If you have enough RAM to keep everything buffered/cached, and fsync()
is turned off, then the speed of the disk subsystem becomes vastly less
important - you'll only read the data once (first couple of queries), and
then the disks will sit idle. The lights on the disks on my DB machine
only flicker once per minute or less. If that's the case, then I'd
rather use RAID 5 with a hot-spare or two, to increase storage capacity
over 1+0, and speed at reading as well.

Of course, if you write tremendous amounts of data, and your data set is
larger than you can cache/buffer, that all flies out the window.

steve

#14

Jean-Luc Lachance

jllachan@nsd.ca

almost 24 years ago

In reply to: Terry Fielder (#11)

Re: Scaling with memory & disk planning

I think your undestanding of RAID 5 is wrong also.

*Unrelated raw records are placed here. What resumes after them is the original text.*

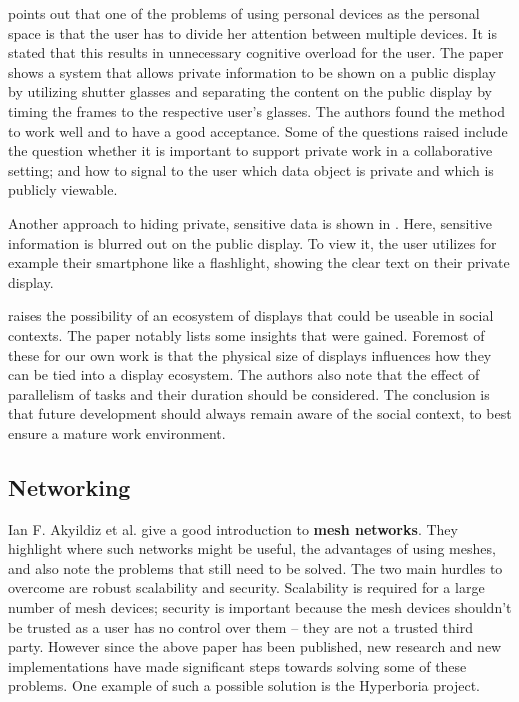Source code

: \cite{shoemaker2001single} points out that one of the problems of using personal devices as the personal space is that the user has to divide her attention between multiple devices.
It is stated that this results in unnecessary cognitive overload for the user.
The paper shows a system that allows private information to be shown on a public display by utilizing shutter glasses and separating the content on the public display by timing the frames to the respective user's glasses.
The authors found the method to work well and to have a good acceptance.
Some of the questions raised include the question whether it is important to support private work in a collaborative setting; and how to signal to the user which data object is private and which is publicly viewable.

Another approach to hiding private, sensitive data is shown in \cite{1392750}.
Here, sensitive information is blurred out on the public display.
To view it, the user utilizes for example their smartphone like a flashlight, showing the clear text on their private display.

\cite{terrenghi2009taxonomy} raises the possibility of an ecosystem of displays that could be useable in social contexts.
The paper notably lists some insights that were gained.
Foremost of these for our own work is that the physical size of displays influences how they can be tied into a display ecosystem.
The authors also note that the effect of parallelism of tasks and their duration should be considered.
The conclusion is that future development should always remain aware of the social context, to best ensure a mature work environment.

\subsection{Networking}

Ian F. Akyildiz et al. \cite{akyildiz2005survey} give a good introduction to \textbf{mesh networks}.
They highlight where such networks might be useful, the advantages of using meshes, and also note the problems that still need to be solved.
The two main hurdles to overcome are robust scalability and security.
Scalability is required for a large number of mesh devices; security is important because the mesh devices shouldn't be trusted as a user has no control over them – they are not a trusted third party.
However since the above paper has been published, new research and new implementations have made significant steps towards solving some of these problems.
One example of such a possible solution is the Hyperboria \cite{hyperboria} project.

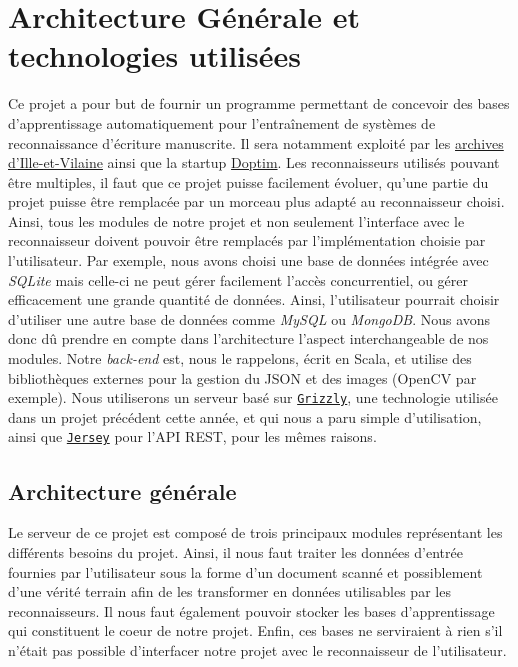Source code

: 

\chapter{Architecture Générale et technologies utilisées}

Ce projet a pour but de fournir un programme permettant de concevoir des bases d'apprentissage automatiquement pour l'entraînement de systèmes de reconnaissance d'écriture manuscrite. Il sera notamment exploité par les \href{http://archives.ille-et-vilaine.fr/fr}{archives d'Ille-et-Vilaine} ainsi que la startup \href{http://www.doptim.eu}{Doptim}. Les reconnaisseurs utilisés pouvant être multiples, il faut que ce projet puisse facilement évoluer, qu'une partie du projet puisse être remplacée par un morceau plus adapté au reconnaisseur choisi. Ainsi, tous les modules de notre projet et non seulement l'interface avec le reconnaisseur doivent pouvoir être remplacés par l'implémentation choisie par l'utilisateur. Par exemple, nous avons choisi une base de données intégrée avec \textit{SQLite} mais celle-ci ne peut gérer facilement l'accès concurrentiel, ou gérer efficacement une grande quantité de données. Ainsi, l'utilisateur pourrait choisir d'utiliser une autre base de données comme \textit{MySQL} ou \textit{MongoDB}. Nous avons donc dû prendre en compte dans l'architecture l'aspect interchangeable de nos modules. Notre \textit{back-end} est, nous le rappelons, écrit en Scala, et utilise des bibliothèques externes pour la gestion du JSON et des images (OpenCV par exemple). Nous utiliserons un serveur basé sur \href{https://javaee.github.io/grizzly}{\texttt{Grizzly}}, une technologie utilisée dans un projet précédent cette année, et qui nous a paru simple d'utilisation, ainsi que \href{https://jersey.github.io}{\texttt{Jersey}} pour l'API REST, pour les mêmes raisons.

\section{Architecture générale}

Le serveur de ce projet est composé de trois principaux modules représentant les différents besoins du projet. Ainsi, il nous faut traiter les données d'entrée fournies par l'utilisateur sous la forme d'un document scanné et possiblement d'une vérité terrain afin de les transformer en données utilisables par les reconnaisseurs. Il nous faut également pouvoir stocker les bases d'apprentissage qui constituent le coeur de notre projet. Enfin, ces bases ne serviraient à rien s'il n'était pas possible d'interfacer notre projet avec le reconnaisseur de l'utilisateur.

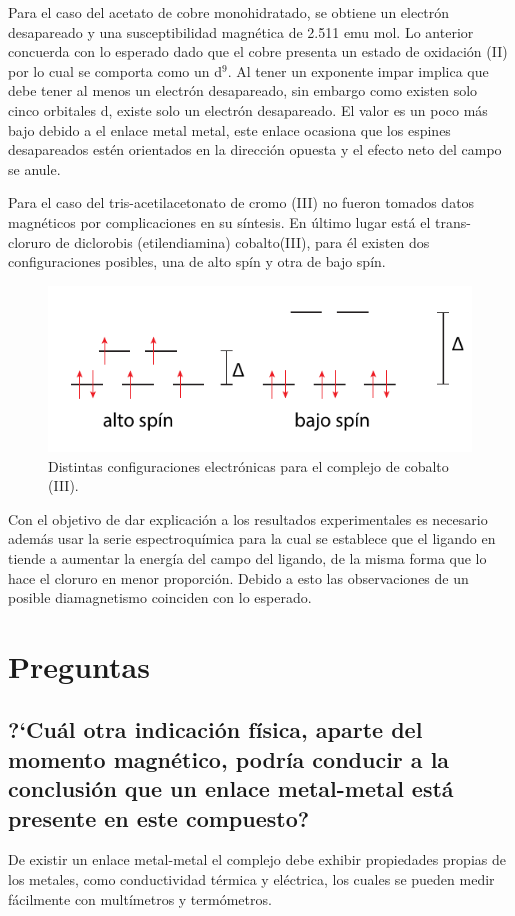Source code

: \documentclass[fleqn,10pt]{SelfArx} %
\begin{document}
	Para el caso del acetato de cobre monohidratado, se obtiene un electr\'on desapareado y una susceptibilidad magn\'etica de 2.511 emu mol. Lo anterior concuerda con lo esperado dado que el cobre presenta un estado de oxidaci\'on (II) por lo cual se comporta como un d$^9$. Al tener un exponente impar implica que debe tener al menos un electr\'on desapareado, sin embargo como existen solo cinco orbitales d, existe solo un electr\'on desapareado. El valor es un poco m\'as bajo debido a el enlace metal metal, este enlace ocasiona que los espines desapareados est\'en orientados en la direcci\'on opuesta y el efecto neto del campo se anule.
	
	Para el caso del tris-acetilacetonato de cromo (III) no fueron tomados datos magn\'eticos por complicaciones en su s\'intesis. En \'ultimo lugar est\'a el trans-cloruro de diclorobis (etilendiamina) cobalto(III), para \'el existen dos configuraciones posibles, una de alto sp\'in y otra de bajo sp\'in.
	\begin{figure}[h]
	    \centering
	    \includegraphics[width=\linewidth]{images/CoSpin.pdf}
	    \caption{Distintas configuraciones electr\'onicas para el complejo de cobalto (III).}
	    \label{fig: CobaltSplit}
	\end{figure}
	
    Con el objetivo de dar explicaci\'on a los resultados experimentales es necesario adem\'as usar la serie espectroqu\'imica para la cual se establece que el ligando en tiende a aumentar la energ\'ia del campo del ligando, de la misma forma que lo hace el cloruro en menor proporci\'on. Debido a esto las observaciones de un posible diamagnetismo coinciden con lo esperado.
	
	\section{Preguntas}
	\subsection{?`Cu\'al otra indicaci\'on f\'isica, aparte del momento magn\'etico, podr\'ia conducir a la conclusi\'on que un enlace metal-metal est\'a presente en este compuesto?}
	De existir un enlace metal-metal el complejo debe exhibir propiedades propias de los metales, como conductividad t\'ermica y el\'ectrica, los cuales se pueden medir f\'acilmente con mult\'imetros y term\'ometros.
	
\end{document}
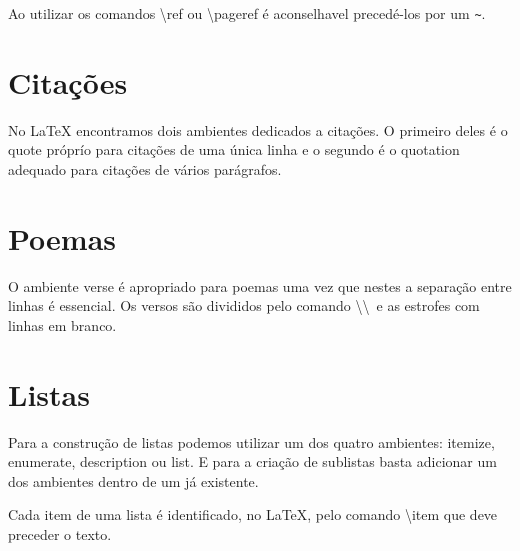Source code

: Ao utilizar os comandos \textbackslash\textsf{ref} ou \textbackslash\textsf{pageref} é aconselhavel precedé-los por um \verb+~+.

\section{Citações}

No LaTeX encontramos dois ambientes dedicados a citações. O primeiro deles é o \textsf{quote} próprío para citações de uma única linha e o segundo é o \textsf{quotation} adequado para citações de vários parágrafos.

\section{Poemas}

O ambiente \textsf{verse} é apropriado para poemas uma vez que nestes a separação entre linhas é essencial. Os versos são divididos pelo comando \textbackslash\textbackslash \ e as estrofes com linhas em branco.

\section{Listas}

Para a construção de listas podemos utilizar um dos quatro ambientes: \textsf{itemize}, \textsf{enumerate}, \textsf{description} ou \textsf{list}. E para a criação de sublistas basta adicionar um dos ambientes dentro de um já existente.

Cada item de uma lista é identificado, no LaTeX, pelo comando \textbackslash\textsf{item} que deve preceder o texto.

For a general N disk RAID 5 the process is:
1)Read sector
2)XOR with data to write
3)Read parity sector
4)XOR with result above
5)write data
6)write parity

So you can see, for every logical write, there is two reads and two
writes.

For a 3 disks RAID 5 the process can be shortened:
1)Write data
2)Read other disk
3)XOR with data
4)Write to parity disk.

So, two writes and one read.

JLL

terry@greatgulfhomes.com wrote:

Show quoted text

Your RAID analysis is a bit wrong.
In striping (disk joining) every byte written requires 1 byte sent to 1
disk. This gives you ZERO redundancy: RAID0 is used purely for making a
large partition from smaller disks.

In RAID1 (mirroring) Every 1 byte written requires 1 byte written to EACH of
the 2 mirrored disks, for total disk IO of 2bytes.

In RAID5, the most efficient solution, every 1 byte written requires LESS
then 1 byte written for the CRC. Roughly (depending on implementation,
number of disks) every 3 bytes written requires 4 bytes of disk IO.

RAID5 is the fastest from an algorithm, standpoint. There is some gotchas,
RAID5 implemented by hardware is faster the RAID5 implemented by OS, simply
because the controller on the SCSI card acts like a parallel processor.

RAID5 also wastes the least amount of disk space.

What is the cheapest is a relative thing, what is certain is that RAID 5
requires more disks (at least 3) then mirroring (exactly 2), but RAID5
wastes less space, so the cost analysis begins with a big "it depends...".

Any disk system will choke under heavy load, especially if the disk write
system is inefficient (like IBM's IDE interface). I think if you did a
test, you would find RAID1 would choke more then RAID5 simply because RAID1
requires MORE disk IO for the same bytes being saved.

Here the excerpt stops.